▶ INPUT RECORDS:
◇ ◇ ◇
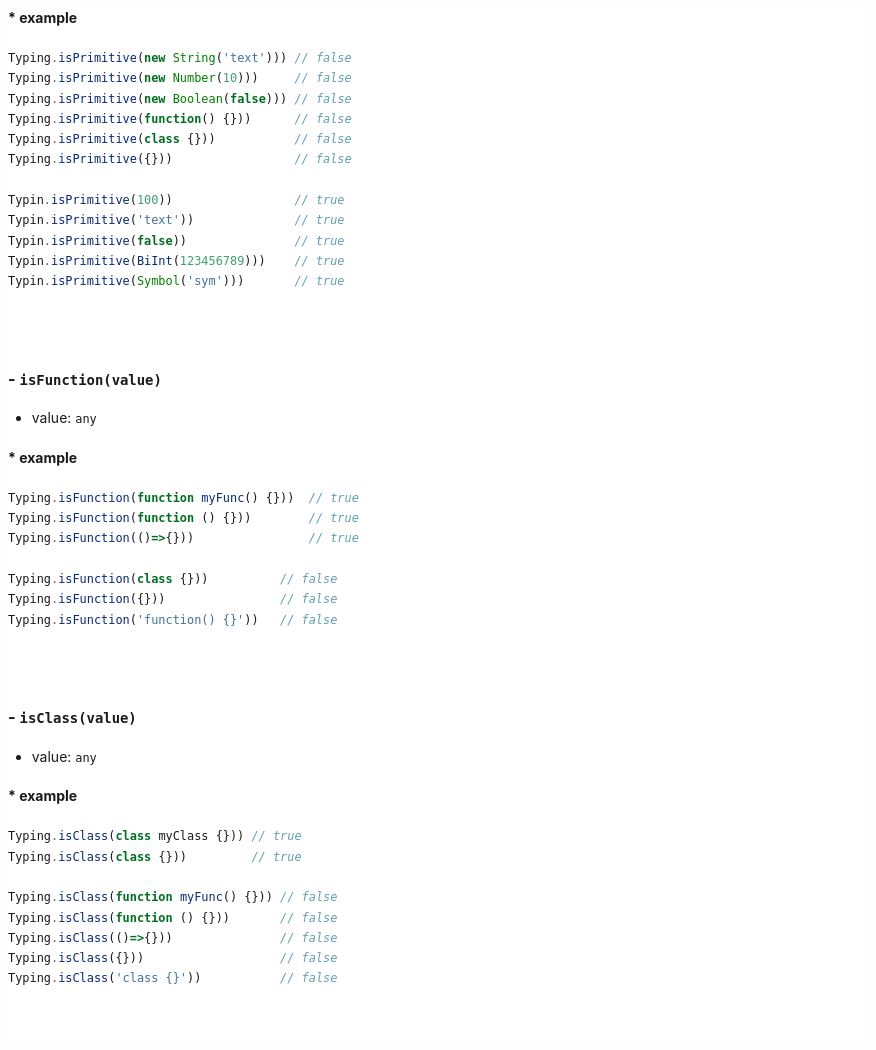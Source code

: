 #### * example

```js
Typing.isPrimitive(new String('text'))) // false
Typing.isPrimitive(new Number(10)))     // false
Typing.isPrimitive(new Boolean(false))) // false
Typing.isPrimitive(function() {}))      // false
Typing.isPrimitive(class {}))           // false
Typing.isPrimitive({}))                 // false

Typin.isPrimitive(100))                 // true
Typin.isPrimitive('text'))              // true
Typin.isPrimitive(false))               // true
Typin.isPrimitive(BiInt(123456789)))    // true
Typin.isPrimitive(Symbol('sym')))       // true
```

<br><br>

### - `isFunction(value)`

 - value: `any`

#### * example

```js
Typing.isFunction(function myFunc() {}))  // true
Typing.isFunction(function () {}))        // true
Typing.isFunction(()=>{}))                // true

Typing.isFunction(class {}))          // false
Typing.isFunction({}))                // false
Typing.isFunction('function() {}'))   // false
```

<br><br>

### - `isClass(value)`

 - value: `any`

#### * example

```js
Typing.isClass(class myClass {})) // true
Typing.isClass(class {}))         // true
  
Typing.isClass(function myFunc() {})) // false
Typing.isClass(function () {}))       // false
Typing.isClass(()=>{}))               // false
Typing.isClass({}))                   // false
Typing.isClass('class {}'))           // false
```

<br><br>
◇ ◇ ◇
Copy every line above in which the string "myFunc" shows up.

▶ YOUR RESPONSE:
Typing.isFunction(function myFunc() {}))  // true
Typing.isClass(function myFunc() {})) // false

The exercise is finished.